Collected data
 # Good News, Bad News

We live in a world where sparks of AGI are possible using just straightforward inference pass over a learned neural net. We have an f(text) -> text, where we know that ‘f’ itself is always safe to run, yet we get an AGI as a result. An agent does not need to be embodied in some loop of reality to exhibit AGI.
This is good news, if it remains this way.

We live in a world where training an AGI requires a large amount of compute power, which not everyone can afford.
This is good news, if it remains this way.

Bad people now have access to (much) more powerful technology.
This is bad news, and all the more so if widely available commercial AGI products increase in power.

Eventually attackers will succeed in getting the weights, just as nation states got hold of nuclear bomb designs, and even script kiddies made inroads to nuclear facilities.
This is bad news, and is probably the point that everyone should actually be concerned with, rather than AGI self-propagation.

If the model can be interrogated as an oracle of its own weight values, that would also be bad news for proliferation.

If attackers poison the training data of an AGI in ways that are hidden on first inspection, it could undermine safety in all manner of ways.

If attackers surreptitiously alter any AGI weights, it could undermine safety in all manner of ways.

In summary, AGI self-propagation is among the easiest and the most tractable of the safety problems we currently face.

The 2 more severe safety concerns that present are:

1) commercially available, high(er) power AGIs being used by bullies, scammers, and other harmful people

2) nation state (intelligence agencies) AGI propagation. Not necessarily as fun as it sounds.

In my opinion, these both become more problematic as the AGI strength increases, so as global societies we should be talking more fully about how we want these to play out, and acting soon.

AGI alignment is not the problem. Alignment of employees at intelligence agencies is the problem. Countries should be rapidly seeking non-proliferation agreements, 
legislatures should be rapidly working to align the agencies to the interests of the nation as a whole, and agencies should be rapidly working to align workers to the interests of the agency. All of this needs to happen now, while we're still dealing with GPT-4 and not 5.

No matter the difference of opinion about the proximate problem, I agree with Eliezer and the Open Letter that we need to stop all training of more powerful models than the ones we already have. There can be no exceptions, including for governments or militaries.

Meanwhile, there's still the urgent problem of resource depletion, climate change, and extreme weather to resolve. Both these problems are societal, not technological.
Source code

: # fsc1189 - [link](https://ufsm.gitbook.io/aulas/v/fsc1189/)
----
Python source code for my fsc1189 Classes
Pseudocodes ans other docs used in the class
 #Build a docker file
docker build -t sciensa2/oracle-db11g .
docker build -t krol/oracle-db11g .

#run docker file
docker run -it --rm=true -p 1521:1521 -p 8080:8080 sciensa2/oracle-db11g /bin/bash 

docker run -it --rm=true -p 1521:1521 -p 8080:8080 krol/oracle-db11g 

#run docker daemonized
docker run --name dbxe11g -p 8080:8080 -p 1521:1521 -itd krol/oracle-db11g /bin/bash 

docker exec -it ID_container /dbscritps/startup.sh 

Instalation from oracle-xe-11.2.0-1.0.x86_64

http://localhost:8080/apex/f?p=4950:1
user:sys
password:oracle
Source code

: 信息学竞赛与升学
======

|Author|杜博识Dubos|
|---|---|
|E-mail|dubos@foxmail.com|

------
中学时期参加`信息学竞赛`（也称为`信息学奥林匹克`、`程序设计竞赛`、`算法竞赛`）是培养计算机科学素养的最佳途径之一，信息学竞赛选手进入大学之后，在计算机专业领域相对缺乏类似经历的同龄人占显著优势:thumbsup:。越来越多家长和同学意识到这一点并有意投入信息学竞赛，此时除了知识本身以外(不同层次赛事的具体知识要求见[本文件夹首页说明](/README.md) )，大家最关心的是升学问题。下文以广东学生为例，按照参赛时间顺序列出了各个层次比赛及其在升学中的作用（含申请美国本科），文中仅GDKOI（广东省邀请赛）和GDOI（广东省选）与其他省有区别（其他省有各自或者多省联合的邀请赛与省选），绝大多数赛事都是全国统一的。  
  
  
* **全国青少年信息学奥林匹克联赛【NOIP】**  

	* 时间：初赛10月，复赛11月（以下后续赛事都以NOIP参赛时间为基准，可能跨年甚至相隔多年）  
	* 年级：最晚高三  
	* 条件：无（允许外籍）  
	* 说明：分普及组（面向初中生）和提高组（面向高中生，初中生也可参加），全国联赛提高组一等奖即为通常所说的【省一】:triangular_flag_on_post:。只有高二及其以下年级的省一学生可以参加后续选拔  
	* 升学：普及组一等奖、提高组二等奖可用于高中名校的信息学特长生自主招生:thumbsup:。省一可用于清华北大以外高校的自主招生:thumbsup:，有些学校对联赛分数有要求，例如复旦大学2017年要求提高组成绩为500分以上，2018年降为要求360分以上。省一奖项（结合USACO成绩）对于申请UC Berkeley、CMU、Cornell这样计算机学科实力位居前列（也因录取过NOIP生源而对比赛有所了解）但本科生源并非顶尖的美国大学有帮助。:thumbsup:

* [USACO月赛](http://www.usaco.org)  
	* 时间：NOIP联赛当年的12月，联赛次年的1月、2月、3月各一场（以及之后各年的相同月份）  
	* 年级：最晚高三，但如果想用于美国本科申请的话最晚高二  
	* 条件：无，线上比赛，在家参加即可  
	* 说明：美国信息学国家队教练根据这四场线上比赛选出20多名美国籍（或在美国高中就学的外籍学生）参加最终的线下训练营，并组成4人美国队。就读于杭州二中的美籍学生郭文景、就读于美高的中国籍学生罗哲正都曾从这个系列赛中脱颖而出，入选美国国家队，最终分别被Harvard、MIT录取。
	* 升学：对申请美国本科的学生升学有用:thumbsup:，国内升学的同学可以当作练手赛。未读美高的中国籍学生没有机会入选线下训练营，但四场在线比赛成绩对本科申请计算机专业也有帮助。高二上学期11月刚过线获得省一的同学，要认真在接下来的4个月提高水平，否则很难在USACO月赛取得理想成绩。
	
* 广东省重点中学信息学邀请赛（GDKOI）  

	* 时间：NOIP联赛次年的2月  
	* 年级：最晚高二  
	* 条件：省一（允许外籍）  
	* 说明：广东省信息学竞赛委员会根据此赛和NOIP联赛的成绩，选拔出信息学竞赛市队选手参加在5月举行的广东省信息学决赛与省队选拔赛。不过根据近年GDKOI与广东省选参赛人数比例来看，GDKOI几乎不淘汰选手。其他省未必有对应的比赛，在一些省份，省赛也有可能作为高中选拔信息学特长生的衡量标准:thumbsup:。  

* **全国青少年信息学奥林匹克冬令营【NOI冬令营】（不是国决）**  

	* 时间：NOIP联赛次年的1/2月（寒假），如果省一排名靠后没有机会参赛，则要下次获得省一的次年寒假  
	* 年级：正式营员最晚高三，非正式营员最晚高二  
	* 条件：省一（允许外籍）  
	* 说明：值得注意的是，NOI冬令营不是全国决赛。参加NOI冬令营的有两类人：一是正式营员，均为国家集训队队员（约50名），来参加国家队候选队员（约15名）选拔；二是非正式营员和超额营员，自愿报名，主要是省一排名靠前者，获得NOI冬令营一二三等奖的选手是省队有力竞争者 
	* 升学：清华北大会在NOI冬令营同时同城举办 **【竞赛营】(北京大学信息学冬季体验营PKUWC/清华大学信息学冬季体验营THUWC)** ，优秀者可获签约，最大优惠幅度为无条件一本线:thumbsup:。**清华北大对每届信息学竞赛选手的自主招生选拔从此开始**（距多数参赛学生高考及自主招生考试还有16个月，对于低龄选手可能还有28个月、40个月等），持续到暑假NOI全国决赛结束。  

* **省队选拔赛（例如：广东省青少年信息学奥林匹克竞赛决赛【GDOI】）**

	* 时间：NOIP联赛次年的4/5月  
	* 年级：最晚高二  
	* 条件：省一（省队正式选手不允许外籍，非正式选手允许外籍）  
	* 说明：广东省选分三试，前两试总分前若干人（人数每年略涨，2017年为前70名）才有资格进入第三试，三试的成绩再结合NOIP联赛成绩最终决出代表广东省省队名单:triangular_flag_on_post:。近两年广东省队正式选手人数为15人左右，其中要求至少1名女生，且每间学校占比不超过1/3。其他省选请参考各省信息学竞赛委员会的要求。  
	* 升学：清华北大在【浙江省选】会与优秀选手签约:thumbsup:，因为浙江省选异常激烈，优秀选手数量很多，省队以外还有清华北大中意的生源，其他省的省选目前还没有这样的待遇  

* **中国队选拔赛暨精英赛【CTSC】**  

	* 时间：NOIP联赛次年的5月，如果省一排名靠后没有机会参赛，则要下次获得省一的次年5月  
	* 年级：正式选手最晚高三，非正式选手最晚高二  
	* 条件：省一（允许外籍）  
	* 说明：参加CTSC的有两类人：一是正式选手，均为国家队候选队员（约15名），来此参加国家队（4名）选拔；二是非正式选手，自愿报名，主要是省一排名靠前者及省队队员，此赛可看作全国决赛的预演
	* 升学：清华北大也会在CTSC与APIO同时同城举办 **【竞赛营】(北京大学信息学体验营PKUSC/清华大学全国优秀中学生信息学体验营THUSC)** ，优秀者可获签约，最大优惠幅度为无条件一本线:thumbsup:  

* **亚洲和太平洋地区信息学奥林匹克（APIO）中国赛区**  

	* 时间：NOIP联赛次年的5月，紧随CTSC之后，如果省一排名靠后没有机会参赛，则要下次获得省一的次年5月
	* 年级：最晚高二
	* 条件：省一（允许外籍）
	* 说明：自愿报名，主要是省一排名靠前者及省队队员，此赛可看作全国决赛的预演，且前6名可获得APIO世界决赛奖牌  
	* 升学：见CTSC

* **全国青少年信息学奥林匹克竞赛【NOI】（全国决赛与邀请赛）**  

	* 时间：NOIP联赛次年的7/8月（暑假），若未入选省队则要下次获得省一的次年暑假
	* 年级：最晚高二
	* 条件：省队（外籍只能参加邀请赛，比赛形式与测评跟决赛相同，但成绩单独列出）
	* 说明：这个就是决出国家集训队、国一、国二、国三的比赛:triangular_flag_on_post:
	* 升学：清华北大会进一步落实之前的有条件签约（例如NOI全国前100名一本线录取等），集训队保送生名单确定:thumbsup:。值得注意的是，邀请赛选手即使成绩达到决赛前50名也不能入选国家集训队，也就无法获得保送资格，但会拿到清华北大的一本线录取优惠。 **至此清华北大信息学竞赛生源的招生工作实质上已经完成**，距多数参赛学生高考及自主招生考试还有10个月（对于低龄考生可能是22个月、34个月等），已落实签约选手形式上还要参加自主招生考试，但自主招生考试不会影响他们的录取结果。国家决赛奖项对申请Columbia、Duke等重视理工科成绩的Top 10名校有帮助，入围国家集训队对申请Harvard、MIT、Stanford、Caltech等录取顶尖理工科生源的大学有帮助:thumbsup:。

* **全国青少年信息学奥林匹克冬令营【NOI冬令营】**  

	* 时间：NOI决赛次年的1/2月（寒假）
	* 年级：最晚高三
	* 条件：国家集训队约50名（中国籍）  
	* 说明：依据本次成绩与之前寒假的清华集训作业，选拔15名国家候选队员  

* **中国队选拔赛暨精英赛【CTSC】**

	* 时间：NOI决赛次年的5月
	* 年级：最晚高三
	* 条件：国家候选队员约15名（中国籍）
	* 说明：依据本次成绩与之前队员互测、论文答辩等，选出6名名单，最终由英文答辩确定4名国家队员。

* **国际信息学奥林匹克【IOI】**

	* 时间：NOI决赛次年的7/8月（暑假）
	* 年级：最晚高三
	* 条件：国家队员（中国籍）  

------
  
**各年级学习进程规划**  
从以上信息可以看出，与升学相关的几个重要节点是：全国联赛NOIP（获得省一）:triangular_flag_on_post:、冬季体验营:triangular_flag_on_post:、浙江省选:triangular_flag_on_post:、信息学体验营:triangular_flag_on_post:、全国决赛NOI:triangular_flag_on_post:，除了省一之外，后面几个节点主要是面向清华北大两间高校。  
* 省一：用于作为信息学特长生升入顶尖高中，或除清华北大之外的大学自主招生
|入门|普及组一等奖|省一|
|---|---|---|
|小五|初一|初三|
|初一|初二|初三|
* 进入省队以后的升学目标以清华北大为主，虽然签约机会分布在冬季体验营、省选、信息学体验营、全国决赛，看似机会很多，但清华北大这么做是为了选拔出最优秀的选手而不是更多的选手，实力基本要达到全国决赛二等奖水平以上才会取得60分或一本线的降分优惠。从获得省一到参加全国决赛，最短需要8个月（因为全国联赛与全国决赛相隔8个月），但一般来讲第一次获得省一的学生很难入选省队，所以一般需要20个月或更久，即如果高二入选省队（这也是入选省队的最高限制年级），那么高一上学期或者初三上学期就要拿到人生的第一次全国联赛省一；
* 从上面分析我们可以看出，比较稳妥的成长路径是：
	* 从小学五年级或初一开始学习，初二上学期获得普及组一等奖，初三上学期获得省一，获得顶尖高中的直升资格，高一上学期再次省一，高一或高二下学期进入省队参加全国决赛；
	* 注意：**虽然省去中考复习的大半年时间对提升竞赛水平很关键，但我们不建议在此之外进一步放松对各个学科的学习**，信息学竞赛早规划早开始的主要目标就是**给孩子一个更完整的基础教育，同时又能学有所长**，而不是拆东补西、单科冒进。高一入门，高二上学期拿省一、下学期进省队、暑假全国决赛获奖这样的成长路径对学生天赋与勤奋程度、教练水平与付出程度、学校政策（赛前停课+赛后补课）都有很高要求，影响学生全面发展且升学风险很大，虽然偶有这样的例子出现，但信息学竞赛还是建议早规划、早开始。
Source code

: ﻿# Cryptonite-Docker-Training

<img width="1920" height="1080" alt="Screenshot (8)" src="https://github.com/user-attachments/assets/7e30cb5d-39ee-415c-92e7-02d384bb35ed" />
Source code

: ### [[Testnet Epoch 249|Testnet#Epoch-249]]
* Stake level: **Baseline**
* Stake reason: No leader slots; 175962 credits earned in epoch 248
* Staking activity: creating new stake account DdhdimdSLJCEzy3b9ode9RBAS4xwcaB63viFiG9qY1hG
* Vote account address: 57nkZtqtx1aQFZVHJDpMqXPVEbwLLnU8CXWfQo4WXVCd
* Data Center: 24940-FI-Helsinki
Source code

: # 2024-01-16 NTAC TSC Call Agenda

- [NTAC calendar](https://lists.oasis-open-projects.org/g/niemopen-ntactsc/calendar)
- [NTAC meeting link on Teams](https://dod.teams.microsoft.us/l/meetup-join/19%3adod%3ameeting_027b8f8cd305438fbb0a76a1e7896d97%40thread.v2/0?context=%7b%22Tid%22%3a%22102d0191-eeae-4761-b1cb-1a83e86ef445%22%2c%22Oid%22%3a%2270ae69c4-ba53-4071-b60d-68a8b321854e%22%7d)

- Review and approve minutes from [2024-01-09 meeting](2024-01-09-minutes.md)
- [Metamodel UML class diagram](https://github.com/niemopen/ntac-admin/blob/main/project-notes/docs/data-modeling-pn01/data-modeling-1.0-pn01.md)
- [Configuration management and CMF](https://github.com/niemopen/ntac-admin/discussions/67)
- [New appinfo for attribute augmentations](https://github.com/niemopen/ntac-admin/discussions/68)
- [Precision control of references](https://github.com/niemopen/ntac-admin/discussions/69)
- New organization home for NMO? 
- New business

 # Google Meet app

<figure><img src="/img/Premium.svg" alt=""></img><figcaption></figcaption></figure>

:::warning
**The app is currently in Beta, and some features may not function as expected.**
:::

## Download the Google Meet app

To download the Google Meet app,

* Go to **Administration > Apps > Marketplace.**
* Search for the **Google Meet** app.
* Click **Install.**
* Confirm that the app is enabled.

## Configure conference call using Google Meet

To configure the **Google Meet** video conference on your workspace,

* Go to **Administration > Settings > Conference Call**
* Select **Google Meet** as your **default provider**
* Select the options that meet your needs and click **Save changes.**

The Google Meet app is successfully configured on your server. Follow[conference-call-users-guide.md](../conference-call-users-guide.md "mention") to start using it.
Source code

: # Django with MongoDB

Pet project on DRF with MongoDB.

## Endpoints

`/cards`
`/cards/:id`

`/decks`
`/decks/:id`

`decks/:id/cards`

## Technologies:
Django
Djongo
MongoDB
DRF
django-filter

WHAT IS REQUIRED:
Locate the word "github" in the records above, and return each line that has it.

PROBLEM SOLUTION:
<img width="1920" height="1080" alt="Screenshot (8)" src="https://github.com/user-attachments/assets/7e30cb5d-39ee-415c-92e7-02d384bb35ed" />
- [Metamodel UML class diagram](https://github.com/niemopen/ntac-admin/blob/main/project-notes/docs/data-modeling-pn01/data-modeling-1.0-pn01.md)
- [Configuration management and CMF](https://github.com/niemopen/ntac-admin/discussions/67)
- [New appinfo for attribute augmentations](https://github.com/niemopen/ntac-admin/discussions/68)
- [Precision control of references](https://github.com/niemopen/ntac-admin/discussions/69)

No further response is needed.